*** Block opens ***
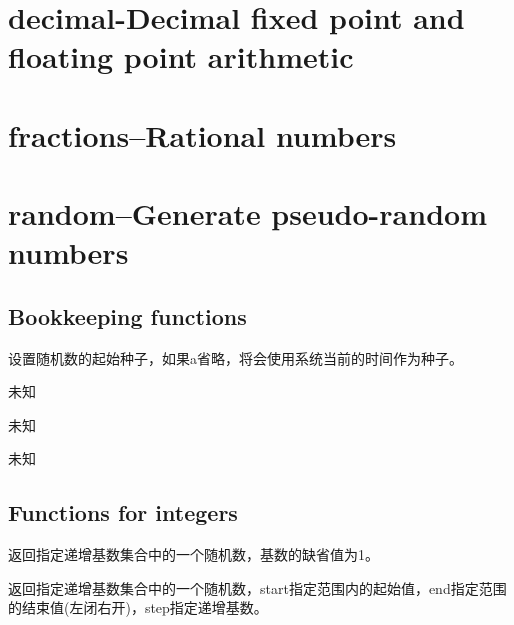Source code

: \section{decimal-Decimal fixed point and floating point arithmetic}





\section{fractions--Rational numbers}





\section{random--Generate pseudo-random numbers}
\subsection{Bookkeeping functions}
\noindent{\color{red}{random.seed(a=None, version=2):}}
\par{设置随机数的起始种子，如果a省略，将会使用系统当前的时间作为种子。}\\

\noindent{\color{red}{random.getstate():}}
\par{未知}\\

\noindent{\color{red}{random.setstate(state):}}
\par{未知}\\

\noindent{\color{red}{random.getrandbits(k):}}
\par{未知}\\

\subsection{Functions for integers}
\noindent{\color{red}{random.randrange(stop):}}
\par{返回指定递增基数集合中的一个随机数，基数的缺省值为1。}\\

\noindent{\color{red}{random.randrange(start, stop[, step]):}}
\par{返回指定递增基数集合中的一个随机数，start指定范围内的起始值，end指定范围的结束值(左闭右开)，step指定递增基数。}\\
*** Block closes ***
*** Block opens ***
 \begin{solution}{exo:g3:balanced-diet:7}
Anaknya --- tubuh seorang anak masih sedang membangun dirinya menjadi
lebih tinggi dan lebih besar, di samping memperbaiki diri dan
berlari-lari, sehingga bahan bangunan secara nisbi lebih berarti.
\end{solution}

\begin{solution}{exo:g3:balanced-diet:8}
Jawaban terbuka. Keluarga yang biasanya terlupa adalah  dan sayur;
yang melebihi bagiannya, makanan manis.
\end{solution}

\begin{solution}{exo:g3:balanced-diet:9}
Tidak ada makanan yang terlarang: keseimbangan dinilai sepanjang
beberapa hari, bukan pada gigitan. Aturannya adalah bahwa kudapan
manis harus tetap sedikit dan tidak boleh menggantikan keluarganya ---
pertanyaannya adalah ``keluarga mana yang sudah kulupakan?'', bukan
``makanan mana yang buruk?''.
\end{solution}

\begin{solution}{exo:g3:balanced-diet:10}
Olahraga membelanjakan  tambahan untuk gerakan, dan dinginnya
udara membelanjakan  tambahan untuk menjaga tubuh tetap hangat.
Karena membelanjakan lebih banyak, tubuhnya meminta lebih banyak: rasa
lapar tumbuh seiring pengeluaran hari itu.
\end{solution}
*** Block closes ***
Copy out each line from the preceding entries that mentions the word "hari".

__Response box__.
beberapa hari, bukan pada gigitan. Aturannya adalah bahwa kudapan
lapar tumbuh seiring pengeluaran hari itu.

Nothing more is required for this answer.